I have read hundreds of books that walk the line of over-sharing and under-sharing details and books that have fallen in between. I know that giving too much information can be as bad as not giving enough. I want to know what the main character is thinking as he sees the city for the first time but I don’t need to know every single detail in the building to his left or the storm drain next to his feet. On the flip side, you can’t tell me that this is his first time to the city and then let him just walk down the street and into a nondescript house without a new thought in his head.

Getting the details just right is a balancing act in any story you write. At times, it’s a struggle for me to pull in my description reigns because I want need the reader to not only understand my story and characters but to see them as well. As the author I will always know 110 percent more than the reader about my story. I know why she bounces her leg whenever it storms. I know that the police station has a leaky basement causing the captain to have a series of hellish allergies. I know that, after the book ends, Mary is going to have a daughter and name her after her estranged sister.

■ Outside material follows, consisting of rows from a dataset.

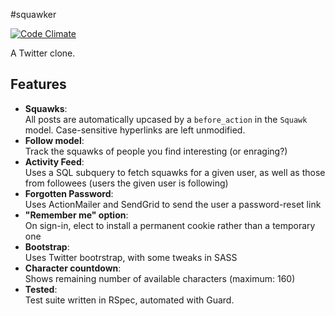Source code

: #squawker

[![Code Climate](https://codeclimate.com/github/jmromer/Squawker.png)](https://codeclimate.com/github/jmromer/Squawker)

A Twitter clone.


## Features

* **Squawks**:     
  All posts are automatically upcased by a `before_action` in the `Squawk` model. Case-sensitive hyperlinks are left unmodified.
* **Follow model**:     
  Track the squawks of people you find interesting (or enraging?)
* **Activity Feed**:     
  Uses a SQL subquery to fetch squawks for a given user, as well as those from followees (users the given user is following)
* **Forgotten Password**:     
  Uses ActionMailer and SendGrid to send the user a password-reset link
* **"Remember me" option**:     
  On sign-in, elect to install a permanent cookie rather than a temporary one
* **Bootstrap**:     
  Uses Twitter bootrstrap, with some tweaks in SASS
* **Character countdown**:       
  Shows remaining number of available characters (maximum: 160)
* **Tested**:     
  Test suite written in RSpec, automated with Guard.
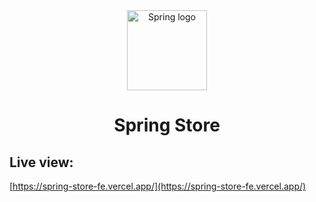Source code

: <div align="center">
  <a href="https://github.com/spring8904">
    <picture>
      <img alt="Spring logo" src="https://cdn3.iconfinder.com/data/icons/spring-2-1/30/Leaf-128.png" height="128">
    </picture>
  </a>
  <h1>Spring Store</h1>
</div>

## Live view:

[https://spring-store-fe.vercel.app/](https://spring-store-fe.vercel.app/)
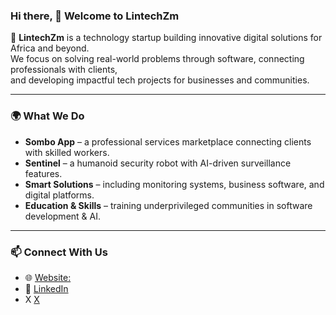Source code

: ### Hi there, 👋 Welcome to **LintechZm**

🚀 **LintechZm** is a technology startup building innovative digital solutions for Africa and beyond.  
We focus on solving real-world problems through software, connecting professionals with clients,  
and developing impactful tech projects for businesses and communities.  

---

### 🌍 What We Do  
- **Sombo App** – a professional services marketplace connecting clients with skilled workers.  
- **Sentinel** – a humanoid security robot with AI-driven surveillance features.  
- **Smart Solutions** – including monitoring systems, business software, and digital platforms.  
- **Education & Skills** – training underprivileged communities in software development & AI.  

---


### 📫 Connect With Us  
- 🌐 [Website:]( https://www.lintechzm.com)
- 💼 [LinkedIn](https://www.linkedin.com/company/lintechzm)  
- X [X](https://www.x.com/lintechzm)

Some of these details enhance the story; others just distract from it and enable over-sharing tendencies. Unless a detail furthers the readers’ understanding of a plot or character, really think about if it should be in there at all.

I’m going to use a very obscure book as an example of over-sharing.

Jude the Obscure (by Thomas Hardy) made me want to become a character in that book just so I could punch Jude and tell him to stop thinking about nonsense all of the time. You don’t have to know about the plot to know that dear ole Jude couldn’t walk a damned step without analyzing everything around him, how it all made him feel, and at least two flashbacks into his past. If I hadn’t been forced to read it for school I would have put it down within the first chapter (and I normally ALWAYS read past the first chapter).

Sure, some thoughts were relevant to the story. He questioned the love of his life, the way the city made him feel, and a bunch of other important who-am-I issues. However, he also described a ton of things that wasn’t worth a damn to him, me, or the story. Now, I know for a fact that some people insanely love this book (awkward moment: trashing this book to your professor before realizing she did her dissertation on it) and that’s good and all but they can’t deny it is, at best, long-winded.

You don’t need to write out everything that your character feels and sees and smells and touches because you love your story. You automatically know more than anyone about your story and you should keep it just like that. Your story, no matter the plot, is an extension of you and you need your secrets. Sometimes I tell you more than you need to know about my main, sometimes I don’t tell you enough to put together who-done-it, and sometimes I just want you to know there’s an apple sitting on the table.

At the end of the day it’s still your story. You can over- and under-share all you want, just remember that there are people who will put down your book in a heartbeat if you abuse either option. Don’t make them compare your story to Jude the Obscure.